Low rates can encourage banks and financial institutions to take more risks in investing but Rajan questioned whether that was leading to an increase in new investment and risk-taking by businesses. "There may be no connection or only a limited one, if uncertainty holds back investment," he said.
He underlined that low rates "do create financial system stresses which could set the stage for another crisis."
Appearing at Frankfurt's Goethe University to accept the Deutsche Bank prize in financial economics, Rajan said he was making a last speech as an academic economist instead of as a central banker. Rajan, the former chief economist at the International Monetary Fund, won plaudits for predicting the possibility of a global financial crisis before the 2007-9 turmoil began. He is on leave from his post as finance professor at the University of Chicago.
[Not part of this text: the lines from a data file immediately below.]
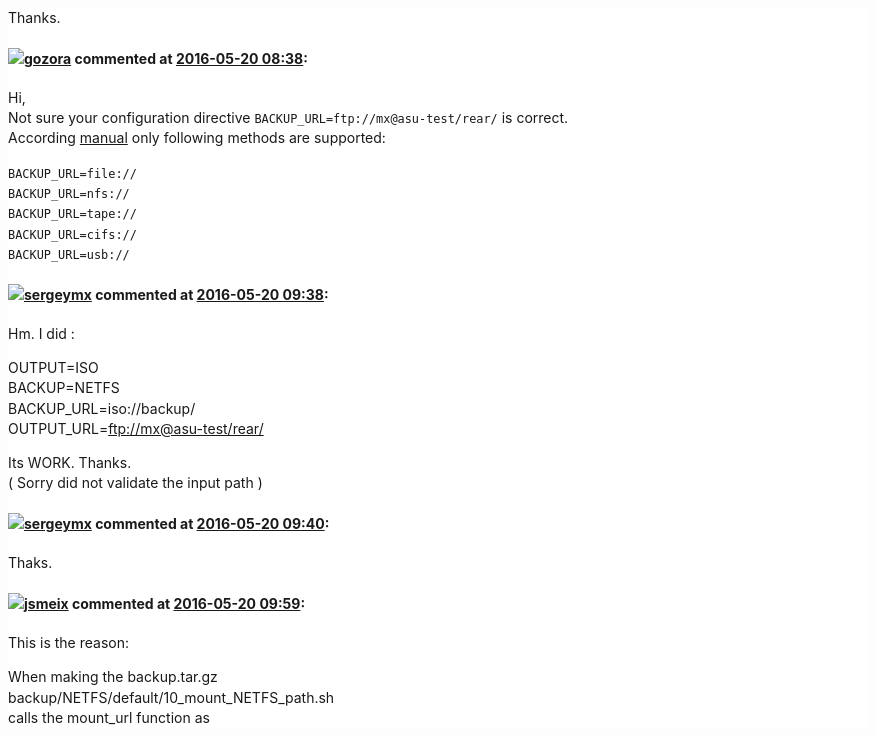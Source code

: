 Thanks.

#### <img src="https://avatars.githubusercontent.com/u/12116358?u=1c5ba9dcee5ca3082f03029a7fbe647efd30eb49&v=4" width="50">[gozora](https://github.com/gozora) commented at [2016-05-20 08:38](https://github.com/rear/rear/issues/842#issuecomment-220548557):

Hi,  
Not sure your configuration directive
`BACKUP_URL=ftp://mx@asu-test/rear/` is correct.  
According
[manual](https://github.com/rear/rear/blob/master/doc/user-guide/03-configuration.adoc)
only following methods are supported:

    BACKUP_URL=file://
    BACKUP_URL=nfs://
    BACKUP_URL=tape://
    BACKUP_URL=cifs://
    BACKUP_URL=usb://

#### <img src="https://avatars.githubusercontent.com/u/2982584?v=4" width="50">[sergeymx](https://github.com/sergeymx) commented at [2016-05-20 09:38](https://github.com/rear/rear/issues/842#issuecomment-220561307):

Hm. I did :

OUTPUT=ISO  
BACKUP=NETFS  
BACKUP\_URL=iso://backup/  
OUTPUT\_URL=[ftp://mx@asu-test/rear/](ftp://mx@asu-test/rear/)

Its WORK. Thanks.  
( Sorry did not validate the input path )

#### <img src="https://avatars.githubusercontent.com/u/2982584?v=4" width="50">[sergeymx](https://github.com/sergeymx) commented at [2016-05-20 09:40](https://github.com/rear/rear/issues/842#issuecomment-220561686):

Thaks.

#### <img src="https://avatars.githubusercontent.com/u/1788608?u=925fc54e2ce01551392622446ece427f51e2f0ce&v=4" width="50">[jsmeix](https://github.com/jsmeix) commented at [2016-05-20 09:59](https://github.com/rear/rear/issues/842#issuecomment-220565722):

This is the reason:

When making the backup.tar.gz  
backup/NETFS/default/10\_mount\_NETFS\_path.sh  
calls the mount\_url function as
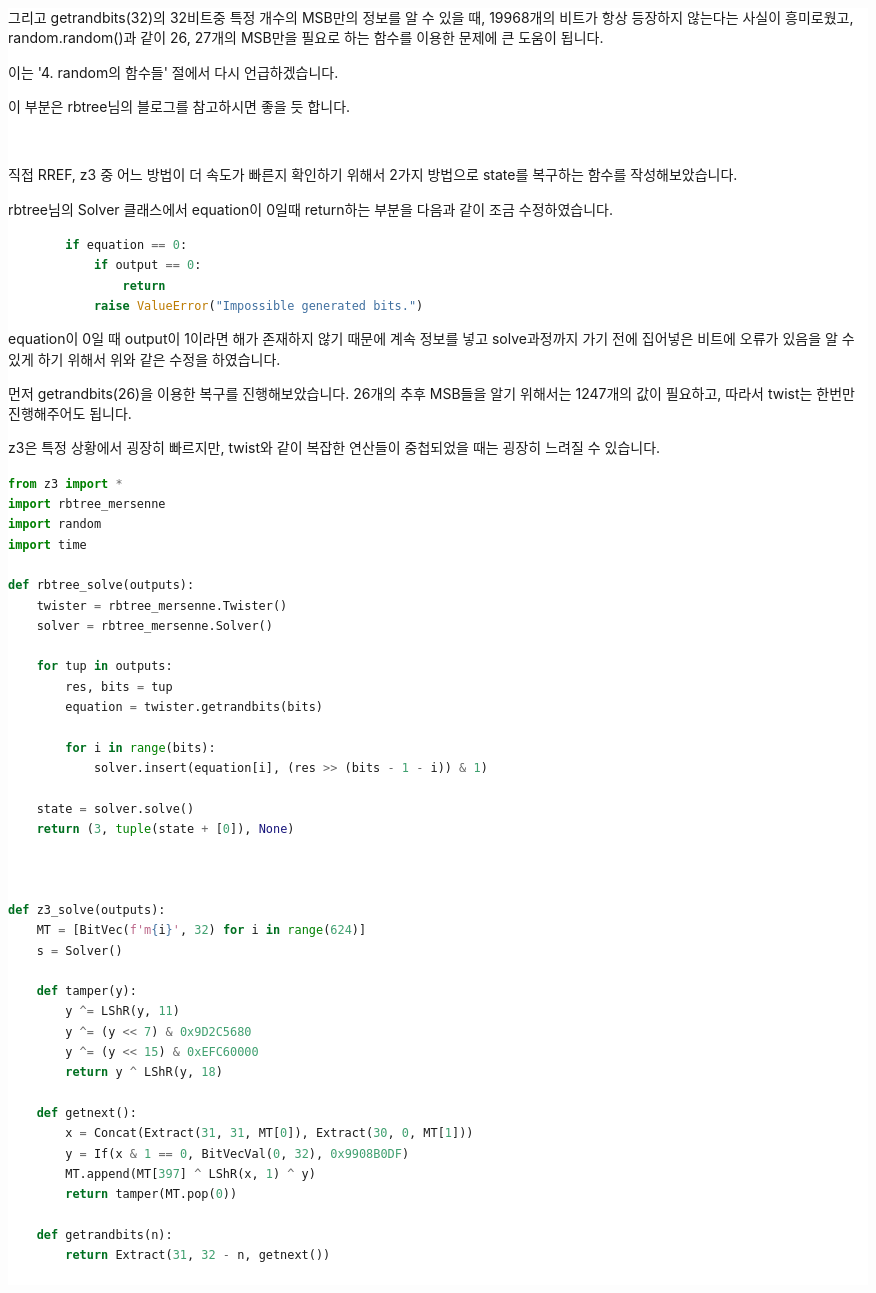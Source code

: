 그리고 getrandbits(32)의 32비트중 특정 개수의 MSB만의 정보를 알 수 있을 때, 19968개의 비트가 항상 등장하지 않는다는 사실이 흥미로웠고, random.random()과 같이 26, 27개의 MSB만을 필요로 하는 함수를 이용한 문제에 큰 도움이 됩니다.

이는 '4. random의 함수들' 절에서 다시 언급하겠습니다.

이 부분은 rbtree님의 블로그를 참고하시면 좋을 듯 합니다.

<br>

직접 RREF, z3 중 어느 방법이 더 속도가 빠른지 확인하기 위해서 2가지 방법으로 state를 복구하는 함수를 작성해보았습니다.

rbtree님의 Solver 클래스에서 equation이 0일때 return하는 부분을 다음과 같이 조금 수정하였습니다.

```python
        if equation == 0:
            if output == 0:
                return
            raise ValueError("Impossible generated bits.")
```

equation이 0일 때 output이 1이라면 해가 존재하지 않기 때문에 계속 정보를 넣고 solve과정까지 가기 전에 집어넣은 비트에 오류가 있음을 알 수 있게 하기 위해서 위와 같은 수정을 하였습니다.

먼저 getrandbits(26)을 이용한 복구를 진행해보았습니다. 26개의 추후 MSB들을 알기 위해서는 1247개의 값이 필요하고, 따라서 twist는 한번만 진행해주어도 됩니다.

z3은 특정 상황에서 굉장히 빠르지만, twist와 같이 복잡한 연산들이 중첩되었을 때는 굉장히 느려질 수 있습니다.

```python
from z3 import *
import rbtree_mersenne
import random
import time

def rbtree_solve(outputs):
    twister = rbtree_mersenne.Twister()
    solver = rbtree_mersenne.Solver()

    for tup in outputs:
        res, bits = tup
        equation = twister.getrandbits(bits)

        for i in range(bits):
            solver.insert(equation[i], (res >> (bits - 1 - i)) & 1)

    state = solver.solve()
    return (3, tuple(state + [0]), None)



def z3_solve(outputs):
    MT = [BitVec(f'm{i}', 32) for i in range(624)]
    s = Solver()
    
    def tamper(y):
        y ^= LShR(y, 11)
        y ^= (y << 7) & 0x9D2C5680
        y ^= (y << 15) & 0xEFC60000
        return y ^ LShR(y, 18)
        
    def getnext():
        x = Concat(Extract(31, 31, MT[0]), Extract(30, 0, MT[1]))
        y = If(x & 1 == 0, BitVecVal(0, 32), 0x9908B0DF)
        MT.append(MT[397] ^ LShR(x, 1) ^ y)
        return tamper(MT.pop(0))
        
    def getrandbits(n):
        return Extract(31, 32 - n, getnext())
        
```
He took over his post as head of the Reserve Bank of India this month and immediately faced high inflation, a plunging rupee currency and sub-par growth. The bank raised its benchmark interest rate last week by a quarter point to 7.5 percent, sending a message it intends to fight inflation.
He suggested that other tools - such as targeted government spending on unemployment insurance and relief for people in debt - might help spending and growth. But he also warned that too much stimulus, especially in emerging markets, had been the root of much of the trouble after the crisis. In his own country, "there were three stimulus packages, probably two too many compared to what we needed."